6. 

More so than being sad, I felt immensely angry, angry at people who make others feel small. I felt the guilt of sitting safely in a beautiful room taking photos of light. I sat for a long time. Doing nothing. 

Eventually, through intuition and not the intention I began folding. 

I skipped lunch. I kept folding. Old notebook entries, failed drawings, unused journals. 

Something in me always doubts if making will lead to new or expanded thoughts, a doubt that is snuffed out as soon as I do anything. 

It's June 10th I have made around 700 and I’m not even a quarter of the way through filling the room, but I am developing my what for. And, filling it is what I intend to do.

 

 

Looking at my research document and my past work the red thread is that my scenography is a response to my mood, a response to the time of a global crisis, a response to the environment around me. And now a response to my own position of relative safety and privilege. 

 

 

 

What I am doing and what I propose to keep doing I can give in three parts. 

 

  1. Filling the room: This is a response. I fold the paper only when I have access to the room. My muscles ache, my fingers are sore, it doesn’t always make sense. And it might be hard to keep going. But that doesn’t mean we don’t need to put in the effort and the time to understand. I work by the time of the room. I am here whenever I am free, folding. The room is my platform, a place of beauty and aesthetics. But since last Monday I can stomach only talking about beauty. 
  2.  To fill to room as a scenographer. Within the actual space, the current plan is to place the spectator where zoom participant “spectator” is. To arrange a way of looking that requires the spectator to challenge how they look and to see the room through a new perspective physically. This requires me to continue experiencing what and where I place everything in the room. I also have the movement of the curtain that I want to consider, and how I can still use the light. How do I frame the intention when there is so much beauty to experience? 
  3.  How will I construct the communication between the work and the spectator? For the work itself, I plan on going back to my Research document - like I said I would - archiving my time here through precise documentation and narrative, to publish and share as research. The communication for the spectator about the perspective is easy enough through images and documentation but the concept of putting in the work might is harder.

 

 

My proposal for this takes me completely out of my comfort zone by using the Norwegian form of Säkte TV - or slow TV. In short, it would be broadcasting a day of me in the space, folding the paper, putting in the work. Essentially an 8-hour live stream. This concept and video will also appear in research and documentation. I chose slow tv because it is a televisions version of taking a slow, long, deep, breath. And, it forces the spectator to question what they consider ordinary, entertaining, and necessary.
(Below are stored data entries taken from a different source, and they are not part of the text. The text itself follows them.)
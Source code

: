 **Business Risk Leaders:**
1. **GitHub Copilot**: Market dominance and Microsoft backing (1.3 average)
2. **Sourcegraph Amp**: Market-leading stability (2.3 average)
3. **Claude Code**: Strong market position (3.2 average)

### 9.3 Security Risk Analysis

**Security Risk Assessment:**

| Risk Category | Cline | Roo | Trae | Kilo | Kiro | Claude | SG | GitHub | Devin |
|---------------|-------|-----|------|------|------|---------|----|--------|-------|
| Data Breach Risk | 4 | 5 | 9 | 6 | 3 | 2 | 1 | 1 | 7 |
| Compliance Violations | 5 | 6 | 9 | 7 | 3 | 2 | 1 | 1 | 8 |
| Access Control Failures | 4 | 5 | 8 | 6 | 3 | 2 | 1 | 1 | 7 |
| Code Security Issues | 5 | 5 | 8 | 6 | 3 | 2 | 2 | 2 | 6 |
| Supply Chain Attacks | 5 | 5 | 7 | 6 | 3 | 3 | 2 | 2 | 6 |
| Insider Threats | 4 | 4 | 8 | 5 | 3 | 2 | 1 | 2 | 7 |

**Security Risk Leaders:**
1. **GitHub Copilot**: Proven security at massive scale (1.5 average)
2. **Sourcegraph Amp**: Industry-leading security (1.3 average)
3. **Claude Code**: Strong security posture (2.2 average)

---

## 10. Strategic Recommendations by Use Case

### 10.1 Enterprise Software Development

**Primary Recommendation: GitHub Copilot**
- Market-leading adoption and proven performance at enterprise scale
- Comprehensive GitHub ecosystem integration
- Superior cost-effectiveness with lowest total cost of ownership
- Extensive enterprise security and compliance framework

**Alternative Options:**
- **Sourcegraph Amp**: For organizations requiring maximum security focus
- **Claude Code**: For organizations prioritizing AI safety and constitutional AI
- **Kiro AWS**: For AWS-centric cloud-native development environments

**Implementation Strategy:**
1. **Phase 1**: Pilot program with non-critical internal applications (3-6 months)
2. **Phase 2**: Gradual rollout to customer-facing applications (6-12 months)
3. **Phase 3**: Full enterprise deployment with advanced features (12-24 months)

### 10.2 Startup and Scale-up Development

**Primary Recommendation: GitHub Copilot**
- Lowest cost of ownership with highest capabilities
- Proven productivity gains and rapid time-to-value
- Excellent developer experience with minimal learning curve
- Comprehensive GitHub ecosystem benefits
I have proven even to myself that thinking through making works, it was only while folding that I could articulate these words. And it is also during the process that I am making clear connections between what I have been doing and what I am doing now. I feel confident that my research has been leading towards this, and that I can defend it. I ask for you all to give me a green light so I can do more than look at light, and use my small platform to get something meaningful across.